I had been searching for a way to cook the matsutake mushrooms that my friend Jean-Pierre gave me, and wanted to incorporate them in to tonight's meal, too. Matsutakes (aka Pine mushrooms) are prized by Japanese chefs and have a savory and pungent flavor. They have a meaty, chewy texture. The flavor of the larger matsutake mushrooms are intense, and unless the intensity is favorable to you, use sparingly. They are not Jean-Pierre's favorite mushrooms...which is one of the reasons he wanted me to play around with them, to see what I could come up with.
As chance would have it, the day he gave them to me was the day that the Top Chef season 6 finale aired.
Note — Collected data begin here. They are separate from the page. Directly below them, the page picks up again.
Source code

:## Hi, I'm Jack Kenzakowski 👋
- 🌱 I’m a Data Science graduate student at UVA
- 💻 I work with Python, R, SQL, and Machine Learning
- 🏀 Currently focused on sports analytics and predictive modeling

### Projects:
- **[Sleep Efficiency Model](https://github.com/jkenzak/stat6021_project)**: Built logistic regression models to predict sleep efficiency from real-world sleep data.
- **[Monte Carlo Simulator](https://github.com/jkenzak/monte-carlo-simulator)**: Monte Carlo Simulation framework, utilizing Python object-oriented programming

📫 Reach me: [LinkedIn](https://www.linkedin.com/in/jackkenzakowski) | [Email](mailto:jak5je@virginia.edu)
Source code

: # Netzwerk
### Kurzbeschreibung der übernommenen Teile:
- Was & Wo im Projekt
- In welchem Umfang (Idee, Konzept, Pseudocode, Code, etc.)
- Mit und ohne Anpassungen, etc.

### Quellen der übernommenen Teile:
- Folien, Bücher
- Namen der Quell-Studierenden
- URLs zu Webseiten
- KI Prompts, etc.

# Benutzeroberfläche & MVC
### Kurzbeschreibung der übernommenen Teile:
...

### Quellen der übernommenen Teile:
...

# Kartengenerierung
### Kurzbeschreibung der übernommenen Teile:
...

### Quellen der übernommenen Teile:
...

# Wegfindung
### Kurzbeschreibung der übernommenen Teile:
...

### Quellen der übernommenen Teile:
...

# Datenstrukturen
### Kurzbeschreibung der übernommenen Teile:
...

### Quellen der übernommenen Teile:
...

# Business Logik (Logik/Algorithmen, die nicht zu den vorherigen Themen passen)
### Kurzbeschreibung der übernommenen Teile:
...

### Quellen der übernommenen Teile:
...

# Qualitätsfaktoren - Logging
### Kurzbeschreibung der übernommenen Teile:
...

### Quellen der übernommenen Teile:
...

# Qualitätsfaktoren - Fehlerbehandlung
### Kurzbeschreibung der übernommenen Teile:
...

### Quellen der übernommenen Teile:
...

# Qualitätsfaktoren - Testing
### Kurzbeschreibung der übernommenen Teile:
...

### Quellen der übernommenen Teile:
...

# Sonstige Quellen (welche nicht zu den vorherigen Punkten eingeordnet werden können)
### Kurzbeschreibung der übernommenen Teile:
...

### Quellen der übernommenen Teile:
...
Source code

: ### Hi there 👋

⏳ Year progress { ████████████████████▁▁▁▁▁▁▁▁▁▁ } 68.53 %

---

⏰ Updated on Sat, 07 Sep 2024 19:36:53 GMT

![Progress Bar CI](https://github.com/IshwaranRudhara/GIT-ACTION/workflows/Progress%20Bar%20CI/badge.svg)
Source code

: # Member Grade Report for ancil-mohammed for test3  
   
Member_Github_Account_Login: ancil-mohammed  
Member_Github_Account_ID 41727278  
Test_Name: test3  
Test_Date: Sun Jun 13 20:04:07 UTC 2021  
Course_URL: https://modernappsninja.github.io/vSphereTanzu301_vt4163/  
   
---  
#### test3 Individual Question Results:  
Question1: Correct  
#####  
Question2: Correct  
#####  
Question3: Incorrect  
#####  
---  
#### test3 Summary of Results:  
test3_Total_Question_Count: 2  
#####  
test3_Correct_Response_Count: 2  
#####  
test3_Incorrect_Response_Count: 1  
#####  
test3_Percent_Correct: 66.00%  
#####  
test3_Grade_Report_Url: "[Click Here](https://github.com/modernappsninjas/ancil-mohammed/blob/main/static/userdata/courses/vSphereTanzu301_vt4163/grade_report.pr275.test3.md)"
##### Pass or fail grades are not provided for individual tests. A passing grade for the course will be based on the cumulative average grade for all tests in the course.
One of the ingredients in the mystery box for the final challenge was...you guessed it, matsutake mushrooms. Michael Voltaggio, who ended up winning the competition, served a dashi-glazed rockfish topped with crispy matsutake for part of his second course. This was my inspiration; thinly sliced and pan-fried until crispy.
I decided to serve the mushrooms on a separate plate, because I didn't want their flavor to overpower those in the lentils. To a hot saute pan, I added a few tablespoons of olive oil. I added in the mushrooms, lowered the heat to medium and cooked until golden brown and crispy, occasionally giving them a toss to prevent them from burning. Once done, I placed them on paper towels to remove the excess oil and tossed them in some kosher sea salt. They were great! Crispy like a thin potato chip, but packed with that pungent, musty matsutake-ness. I did end up mixing some them into the lentils and they worked beautifully. The flavors were still balanced, and the mushrooms added complexity to the texture of the dish.